**YOUR TASK**. Every line that appears in the listing is to be set down verbatim.

**THE DATA**.
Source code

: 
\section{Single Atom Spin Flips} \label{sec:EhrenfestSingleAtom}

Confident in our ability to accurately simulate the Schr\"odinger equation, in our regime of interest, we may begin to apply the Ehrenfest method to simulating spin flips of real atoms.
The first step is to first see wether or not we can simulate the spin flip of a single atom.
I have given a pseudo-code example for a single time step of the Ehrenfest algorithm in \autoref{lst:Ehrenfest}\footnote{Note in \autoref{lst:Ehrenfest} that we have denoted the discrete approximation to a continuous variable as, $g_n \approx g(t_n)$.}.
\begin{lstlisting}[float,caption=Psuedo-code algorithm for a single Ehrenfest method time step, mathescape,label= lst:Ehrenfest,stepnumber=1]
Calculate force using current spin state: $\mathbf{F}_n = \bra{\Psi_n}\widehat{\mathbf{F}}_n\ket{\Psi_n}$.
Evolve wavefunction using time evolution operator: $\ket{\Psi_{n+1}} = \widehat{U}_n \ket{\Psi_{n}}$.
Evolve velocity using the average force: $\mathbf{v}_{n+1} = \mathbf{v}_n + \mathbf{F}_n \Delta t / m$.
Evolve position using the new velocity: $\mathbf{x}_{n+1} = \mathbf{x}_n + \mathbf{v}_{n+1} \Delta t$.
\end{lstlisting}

**TASK SOLUTION**.
Source code

: 
\section{Single Atom Spin Flips} \label{sec:EhrenfestSingleAtom}

Confident in our ability to accurately simulate the Schr\"odinger equation, in our regime of interest, we may begin to apply the Ehrenfest method to simulating spin flips of real atoms.
The first step is to first see wether or not we can simulate the spin flip of a single atom.
I have given a pseudo-code example for a single time step of the Ehrenfest algorithm in \autoref{lst:Ehrenfest}\footnote{Note in \autoref{lst:Ehrenfest} that we have denoted the discrete approximation to a continuous variable as, $g_n \approx g(t_n)$.}.
\begin{lstlisting}[float,caption=Psuedo-code algorithm for a single Ehrenfest method time step, mathescape,label= lst:Ehrenfest,stepnumber=1]
Calculate force using current spin state: $\mathbf{F}_n = \bra{\Psi_n}\widehat{\mathbf{F}}_n\ket{\Psi_n}$.
Evolve wavefunction using time evolution operator: $\ket{\Psi_{n+1}} = \widehat{U}_n \ket{\Psi_{n}}$.
Evolve velocity using the average force: $\mathbf{v}_{n+1} = \mathbf{v}_n + \mathbf{F}_n \Delta t / m$.
Evolve position using the new velocity: $\mathbf{x}_{n+1} = \mathbf{x}_n + \mathbf{v}_{n+1} \Delta t$.
\end{lstlisting}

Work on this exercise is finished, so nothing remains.